**What is being asked**.
Return exactly the lines below, starting with the one that has "- prescription médicaments" and going on through the one that has "- ~~retrait champ".

**Data to process**.
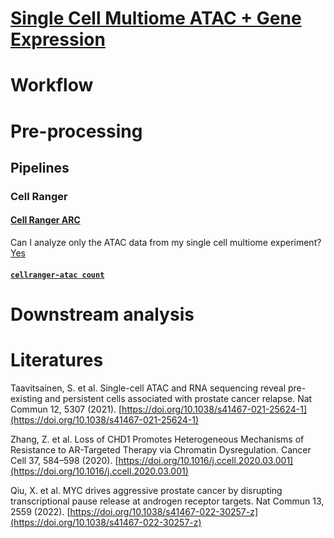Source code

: # [Single Cell Multiome ATAC + Gene Expression](https://www.10xgenomics.com/support/single-cell-multiome-atac-plus-gene-expression)
# Workflow
# Pre-processing
## Pipelines
### Cell Ranger
#### [Cell Ranger ARC](https://support.10xgenomics.com/single-cell-multiome-atac-gex/software/overview/welcome)

Can I analyze only the ATAC data from my single cell multiome experiment? [Yes](https://kb.10xgenomics.com/hc/en-us/articles/360061165691-Can-I-analyze-only-the-ATAC-data-from-my-single-cell-multiome-experiment-)

#### [`cellranger-atac count`](https://support.10xgenomics.com/single-cell-atac/software/pipelines/latest/using/count)

# Downstream analysis


# Literatures
Taavitsainen, S. et al. Single-cell ATAC and RNA sequencing reveal pre-existing and persistent cells associated with prostate cancer relapse. Nat Commun 12, 5307 (2021). [https://doi.org/10.1038/s41467-021-25624-1](https://doi.org/10.1038/s41467-021-25624-1)

Zhang, Z. et al. Loss of CHD1 Promotes Heterogeneous Mechanisms of Resistance to AR-Targeted Therapy via Chromatin Dysregulation. Cancer Cell 37, 584–598 (2020). [https://doi.org/10.1016/j.ccell.2020.03.001](https://doi.org/10.1016/j.ccell.2020.03.001)

Qiu, X. et al. MYC drives aggressive prostate cancer by disrupting transcriptional pause release at androgen receptor targets. Nat Commun 13, 2559 (2022). [https://doi.org/10.1038/s41467-022-30257-z](https://doi.org/10.1038/s41467-022-30257-z)
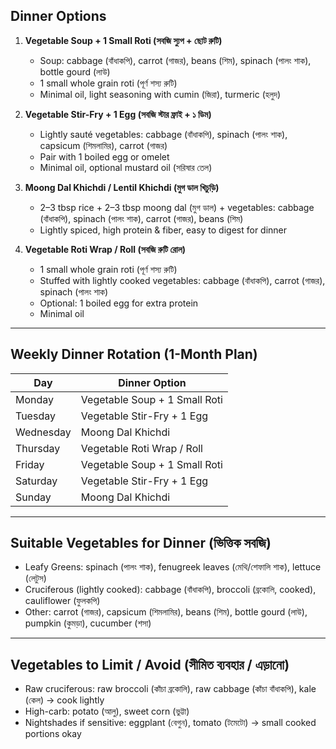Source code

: ## Dinner Options

1. **Vegetable Soup + 1 Small Roti (সবজি স্যুপ + ছোট রুটি)**  
   - Soup: cabbage (বাঁধাকপি), carrot (গাজর), beans (শিম), spinach (পালং শাক), bottle gourd (লাউ)  
   - 1 small whole grain roti (পূর্ণ শস্য রুটি)  
   - Minimal oil, light seasoning with cumin (জিরা), turmeric (হলুদ)  

2. **Vegetable Stir-Fry + 1 Egg (সবজি স্টার ফ্রাই + ১ ডিম)**  
   - Lightly sauté vegetables: cabbage (বাঁধাকপি), spinach (পালং শাক), capsicum (শিমলামির), carrot (গাজর)  
   - Pair with 1 boiled egg or omelet  
   - Minimal oil, optional mustard oil (সরিষার তেল)  

3. **Moong Dal Khichdi / Lentil Khichdi (মুগ ডাল খিচুড়ি)**  
   - 2–3 tbsp rice + 2–3 tbsp moong dal (মুগ ডাল) + vegetables: cabbage (বাঁধাকপি), spinach (পালং শাক), carrot (গাজর), beans (শিম)  
   - Lightly spiced, high protein & fiber, easy to digest for dinner  

4. **Vegetable Roti Wrap / Roll (সবজি রুটি রোল)**  
   - 1 small whole grain roti (পূর্ণ শস্য রুটি)  
   - Stuffed with lightly cooked vegetables: cabbage (বাঁধাকপি), carrot (গাজর), spinach (পালং শাক)  
   - Optional: 1 boiled egg for extra protein  
   - Minimal oil

---

## Weekly Dinner Rotation (1-Month Plan)

| Day       | Dinner Option |
|-----------|---------------|
| Monday    | Vegetable Soup + 1 Small Roti |
| Tuesday   | Vegetable Stir-Fry + 1 Egg |
| Wednesday | Moong Dal Khichdi |
| Thursday  | Vegetable Roti Wrap / Roll |
| Friday    | Vegetable Soup + 1 Small Roti |
| Saturday  | Vegetable Stir-Fry + 1 Egg |
| Sunday    | Moong Dal Khichdi |

---

## Suitable Vegetables for Dinner (ভিত্তিক সবজি)

- Leafy Greens: spinach (পালং শাক), fenugreek leaves (মেথি/শেফালি শাক), lettuce (লেটুস)  
- Cruciferous (lightly cooked): cabbage (বাঁধাকপি), broccoli (ব্রকোলি, cooked), cauliflower (ফুলকপি)  
- Other: carrot (গাজর), capsicum (শিমলামির), beans (শিম), bottle gourd (লাউ), pumpkin (কুমড়া), cucumber (শসা)  

---

## Vegetables to Limit / Avoid (সীমিত ব্যবহার / এড়ানো)

- Raw cruciferous: raw broccoli (কাঁচা ব্রকোলি), raw cabbage (কাঁচা বাঁধাকপি), kale (কেল) → cook lightly  
- High-carb: potato (আলু), sweet corn (ভুট্টা)  
- Nightshades if sensitive: eggplant (বেগুন), tomato (টমেটো) → small cooked portions okay
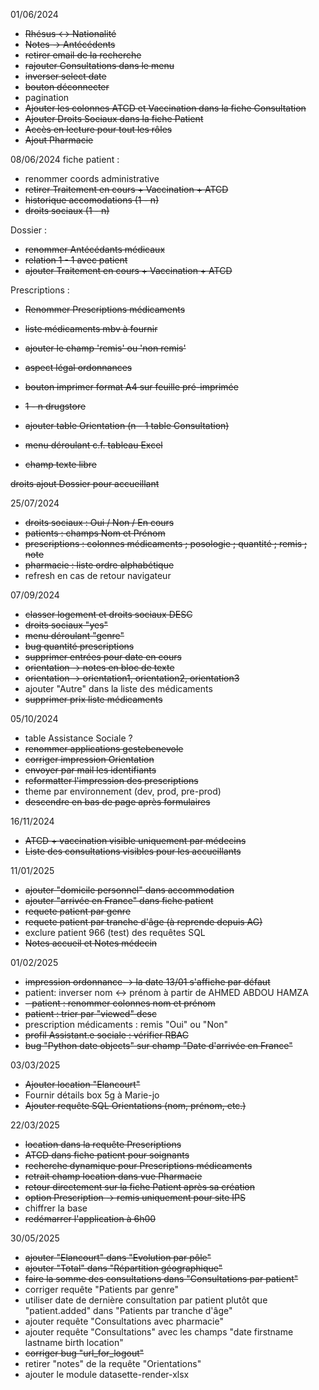 01/06/2024
- ~~Rhésus <-> Nationalité~~
- ~~Notes -> Antécédents~~
- ~~retirer email de la recherche~~
- ~~rajouter Consultations dans le menu~~
- ~~inverser select date~~
- ~~bouton déconnecter~~
- pagination
- ~~Ajouter les colonnes ATCD et Vaccination dans la fiche Consultation~~
- ~~Ajouter Droits Sociaux dans la fiche Patient~~
- ~~Accès en lecture pour tout les rôles~~
- ~~Ajout Pharmacie~~

08/06/2024
fiche patient :
 - renommer coords administrative
 - ~~retirer Traitement en cours + Vaccination + ATCD~~
 - ~~historique accomodations (1 - n)~~
 - ~~droits sociaux (1 - n)~~

 Dossier :
 - ~~renommer Antécédants médicaux~~
 - ~~relation 1 - 1 avec patient~~
 - ~~ajouter Traitement en cours + Vaccination + ATCD~~

 Prescriptions :
 - ~~Renommer Prescriptions médicaments~~
 - ~~liste médicaments mbv à fournir~~
 - ~~ajouter le champ 'remis' ou 'non remis'~~
 - ~~aspect légal ordonnances~~
 - ~~bouton imprimer format A4 sur feuille pré-imprimée~~
 - ~~1 - n drugstore~~

 - ~~ajouter table Orientation (n - 1 table Consultation)~~
 - ~~menu déroulant c.f. tableau Excel~~
 - ~~champ texte libre~~

~~droits ajout Dossier pour accueillant~~

25/07/2024
- ~~droits sociaux : Oui / Non / En cours~~
- ~~patients : champs Nom et Prénom~~
- ~~prescriptions : colonnes médicaments  ; posologie ; quantité ; remis ; note~~
- ~~pharmacie : liste ordre alphabétique~~
- refresh en cas de retour navigateur

07/09/2024
- ~~classer logement et droits sociaux DESC~~
- ~~droits sociaux "yes"~~
- ~~menu déroulant "genre"~~
- ~~bug quantité prescriptions~~
- ~~supprimer entrées pour date en cours~~
- ~~orientation -> notes en bloc de texte~~
- ~~orientation -> orientation1, orientation2, orientation3~~
- ajouter "Autre" dans la liste des médicaments
- ~~supprimer prix liste médicaments~~

05/10/2024
- table Assistance Sociale ?
- ~~renommer applications gestebenevole~~
- ~~corriger impression Orientation~~
- ~~envoyer par mail les identifiants~~
- ~~reformatter l'impression des prescriptions~~
- theme par environnement (dev, prod, pre-prod)
- ~~descendre en bas de page après formulaires~~

16/11/2024
- ~~ATCD + vaccination visible uniquement par médecins~~
- ~~Liste des consultations visibles pour les accueillants~~

11/01/2025
- ~~ajouter "domicile personnel" dans accommodation~~
- ~~ajouter "arrivée en France" dans fiche patient~~
- ~~requete patient par genre~~
- ~~requete patient par tranche d'âge (à reprende depuis AG)~~
- exclure patient 966 (test) des requêtes SQL
- ~~Notes accueil et Notes médecin~~

01/02/2025
- ~~impression ordonnance -> la date 13/01 s'affiche par défaut~~
- patient: inverser nom <-> prénom à partir de AHMED ABDOU HAMZA 
- ~~- patient : renommer colonnes nom et prénom~~
- ~~patient : trier par "viewed" desc~~
- prescription médicaments : remis "Oui" ou "Non"
- ~~profil Assistant.e sociale : vérifier RBAC~~
- ~~bug "Python date objects" sur champ "Date d'arrivée en France"~~

03/03/2025
- ~~Ajouter location "Elancourt"~~
- Fournir détails box 5g à Marie-jo
- ~~Ajouter requête SQL Orientations (nom, prénom, etc.)~~

22/03/2025
- ~~location dans la requête Prescriptions~~
- ~~ATCD dans fiche patient pour soignants~~
- ~~recherche dynamique pour Prescriptions médicaments~~
- ~~retrait champ location dans vue Pharmacie~~
- ~~retour directement sur la fiche Patient après sa création~~
- ~~option Prescription -> remis uniquement pour site IPS~~
- chiffrer la base
- ~~redémarrer l'application à 6h00~~

30/05/2025
- ~~ajouter "Elancourt" dans "Evolution par pôle"~~
- ~~ajouter "Total" dans "Répartition géographique"~~
- ~~faire la somme des consultations dans "Consultations par patient"~~
- corriger requête "Patients par genre"
- utiliser date de dernière consultation par patient plutôt que "patient.added" dans "Patients par tranche d'âge"
- ajouter requête "Consultations avec pharmacie"
- ajouter requête "Consultations" avec les champs "date	firstname	lastname	birth	location"
- ~~corriger bug "url_for_logout"~~
- retirer "notes" de la requête "Orientations"
- ajouter le module datasette-render-xlsx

**Reply**.
- prescription médicaments : remis "Oui" ou "Non"
- ~~profil Assistant.e sociale : vérifier RBAC~~
- ~~bug "Python date objects" sur champ "Date d'arrivée en France"~~

03/03/2025
- ~~Ajouter location "Elancourt"~~
- Fournir détails box 5g à Marie-jo
- ~~Ajouter requête SQL Orientations (nom, prénom, etc.)~~

22/03/2025
- ~~location dans la requête Prescriptions~~
- ~~ATCD dans fiche patient pour soignants~~
- ~~recherche dynamique pour Prescriptions médicaments~~
- ~~retrait champ location dans vue Pharmacie~~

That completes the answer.